## Problem description
Check the listing that follows and work out how many lines include "Credits". The reply is that number alone.

## Given records
__________________________________________________
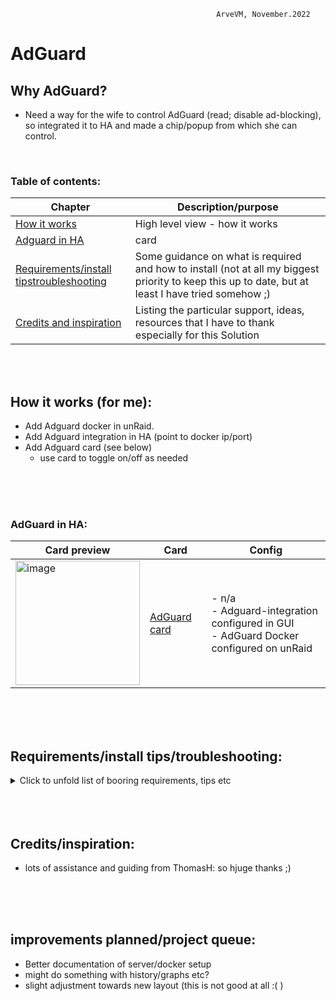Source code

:                                                  ArveVM, November.2022
# AdGuard

## Why AdGuard?  
- Need a way for the wife to control AdGuard (read; disable ad-blocking), so integrated it to HA and made a chip/popup from which she can control.
<br />

### Table of contents:
|Chapter   | Description/purpose                |
| --------| ----------------------------------- |
|[How it works](#how-it-works-for-me)      |High level view - how it works|
|[Adguard in HA](#adguard-in-HA)      |card|
|[Requirements/install tipstroubleshooting](#requirementsinstall-tipstroubleshooting)|Some guidance on what is required and how to install (not at all my biggest priority to keep this up to date, but at least I have tried somehow ;)|
|[Credits and inspiration](#creditsinspiration)|Listing the particular support, ideas, resources that I have to thank especially for this Solution|
<br />
<br />

## How it works (for me):
- Add Adguard docker in unRaid. 
- Add Adguard integration in HA (point to docker ip/port)
- Add Adguard card (see below)
  - use card to toggle on/off as needed  
<br />
<br />
<br />


### AdGuard in HA:
|Card preview    |Card |Config|
| --------| ------------ |----- |
|<img width="199" alt="image" src="https://user-images.githubusercontent.com/96014323/213938301-1ce241f7-a418-4ed5-af3f-6f45afe2a957.png">|[AdGuard card](https://github.com/ArveVM/HomeAssistantConfig4/blob/master/avm_yaml/dashboard/solutions/camera_card.yaml)|- n/a <br /> - Adguard-integration configured in GUI <br /> - AdGuard Docker configured on unRaid|
<br />
<br />
<br />


## Requirements/install tips/troubleshooting:
<details>
  <summary> Click to unfold list of booring requirements, tips etc </summary>
  
  #### Functionality required (other than what is builtin in my version of HA):
  - https://www.home-assistant.io/integrations/adguard/
  - HACS: browser mod - for popup-functionality (now updated to browser_mod v2)
  - HACS: custom:button-card
  - HACS: custom:auto-entities
  Optional
  - Dashboard:
    * yaml-dashboard (but you can copy dashboard-code to UI-dashboard/card 

  <br />
 
  #### To install you should:
  - Installed AdGuard docker
  - Installed HA Adguard-integration
  - add config to AdGuard-docker  
  - created chip/popup to view status
  - first set up packages/solutions as specified elsewhere in my brilliant documentation. 
  - copy and insert code for card whereever suitable for your installation
  - redo/change to your naming standards  :)

  <br />
  
  #### template-editor test-code:
  nah,,

  <br />

  #### Other info:
  maybe someday I will document the docker-setup and adguard-config  ;),, just maybe,,,
  
  
</details>

<br />
<br />
<br />

## Credits/inspiration:
- lots of assistance and guiding from ThomasH: so hjuge thanks ;)
<br />
<br />
<br />

## improvements planned/project queue:
- Better documentation of server/docker setup
- might do something with history/graphs  etc?
- slight adjustment towards new layout (this is not good at all :( )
__________________________________________________
## Solution for this exercise
2